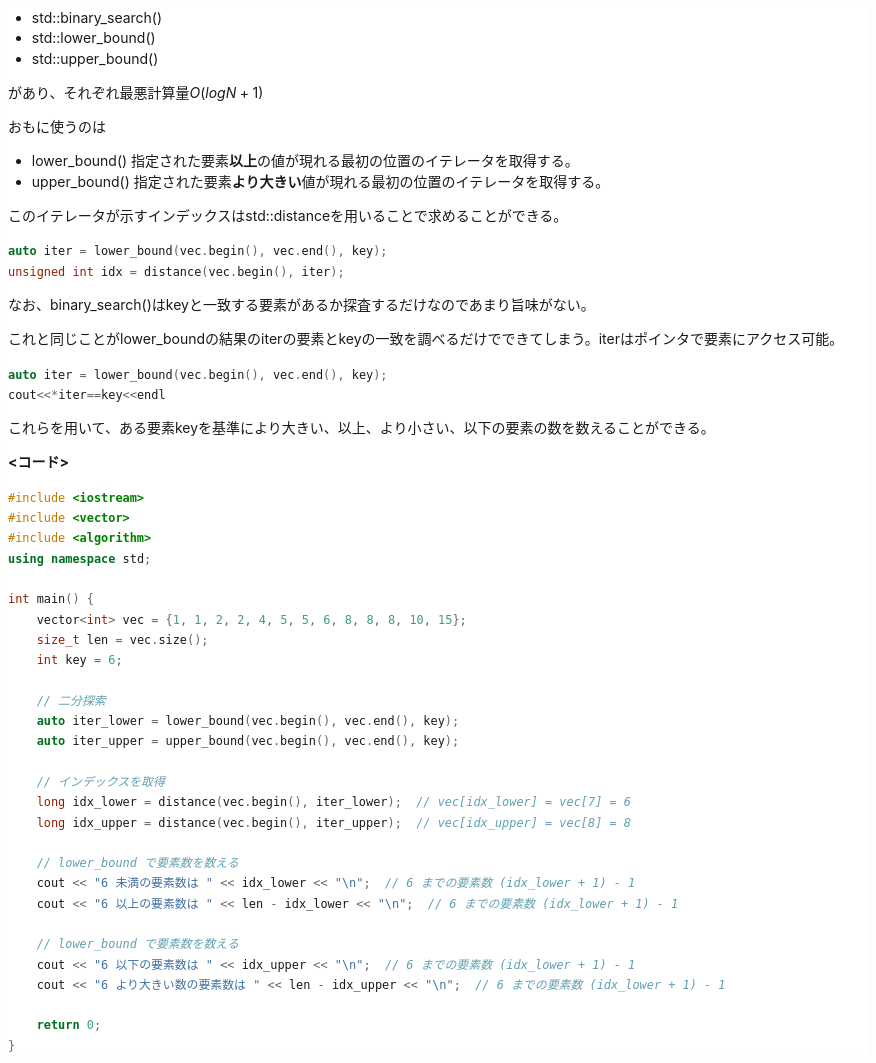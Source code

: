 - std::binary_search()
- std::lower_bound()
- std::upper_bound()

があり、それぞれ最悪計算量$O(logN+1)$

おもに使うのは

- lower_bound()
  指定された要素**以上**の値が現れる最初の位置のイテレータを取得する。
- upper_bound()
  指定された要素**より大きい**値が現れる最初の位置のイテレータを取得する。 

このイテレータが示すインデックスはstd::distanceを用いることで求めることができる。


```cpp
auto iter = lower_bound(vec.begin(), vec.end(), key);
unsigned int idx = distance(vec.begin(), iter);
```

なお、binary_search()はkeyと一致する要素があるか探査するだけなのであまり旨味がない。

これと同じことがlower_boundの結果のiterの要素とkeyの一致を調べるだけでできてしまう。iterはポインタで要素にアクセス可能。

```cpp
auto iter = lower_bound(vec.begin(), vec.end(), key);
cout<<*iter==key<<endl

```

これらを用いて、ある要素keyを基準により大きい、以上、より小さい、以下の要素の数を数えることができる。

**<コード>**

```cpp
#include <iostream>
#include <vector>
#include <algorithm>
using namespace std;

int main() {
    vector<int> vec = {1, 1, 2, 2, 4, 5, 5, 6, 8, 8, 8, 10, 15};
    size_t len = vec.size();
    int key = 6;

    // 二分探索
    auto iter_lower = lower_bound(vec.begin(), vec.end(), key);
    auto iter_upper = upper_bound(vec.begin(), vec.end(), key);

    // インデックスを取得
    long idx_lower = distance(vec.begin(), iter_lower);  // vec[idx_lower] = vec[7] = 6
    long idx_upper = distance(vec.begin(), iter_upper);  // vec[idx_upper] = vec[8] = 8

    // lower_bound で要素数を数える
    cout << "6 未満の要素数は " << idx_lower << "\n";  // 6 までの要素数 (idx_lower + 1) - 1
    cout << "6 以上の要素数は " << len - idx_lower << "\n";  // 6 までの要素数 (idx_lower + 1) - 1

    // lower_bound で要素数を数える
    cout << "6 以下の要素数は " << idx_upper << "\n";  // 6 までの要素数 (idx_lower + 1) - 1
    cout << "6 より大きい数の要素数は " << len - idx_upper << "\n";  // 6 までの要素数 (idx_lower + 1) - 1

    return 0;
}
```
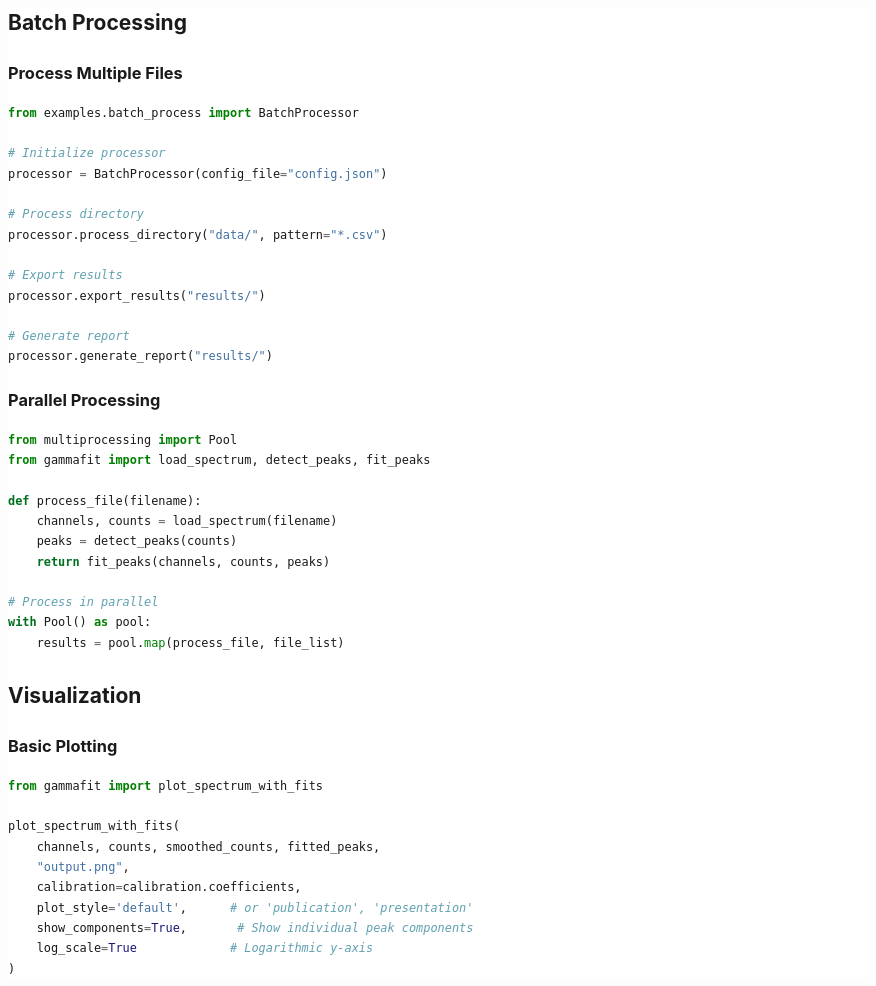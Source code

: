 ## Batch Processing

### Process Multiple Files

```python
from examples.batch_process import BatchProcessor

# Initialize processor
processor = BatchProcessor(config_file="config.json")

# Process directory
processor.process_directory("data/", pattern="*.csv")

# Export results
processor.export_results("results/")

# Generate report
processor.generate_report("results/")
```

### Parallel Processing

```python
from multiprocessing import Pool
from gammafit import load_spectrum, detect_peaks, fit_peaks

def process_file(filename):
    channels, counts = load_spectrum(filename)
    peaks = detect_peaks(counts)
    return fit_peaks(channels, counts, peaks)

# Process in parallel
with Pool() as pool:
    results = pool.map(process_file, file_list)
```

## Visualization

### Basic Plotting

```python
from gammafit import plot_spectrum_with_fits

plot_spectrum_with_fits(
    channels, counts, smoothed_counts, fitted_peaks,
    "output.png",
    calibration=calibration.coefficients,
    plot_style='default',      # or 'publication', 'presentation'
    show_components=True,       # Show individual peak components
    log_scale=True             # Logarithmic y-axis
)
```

----------------------------------------

> **What to work on**
Go through the data and show every line where "cout" occurs.

> **Response box**
cout<<*iter==key<<endl
    cout << "6 未満の要素数は " << idx_lower << "\n";  // 6 までの要素数 (idx_lower + 1) - 1
    cout << "6 以上の要素数は " << len - idx_lower << "\n";  // 6 までの要素数 (idx_lower + 1) - 1
    cout << "6 以下の要素数は " << idx_upper << "\n";  // 6 までの要素数 (idx_lower + 1) - 1
    cout << "6 より大きい数の要素数は " << len - idx_upper << "\n";  // 6 までの要素数 (idx_lower + 1) - 1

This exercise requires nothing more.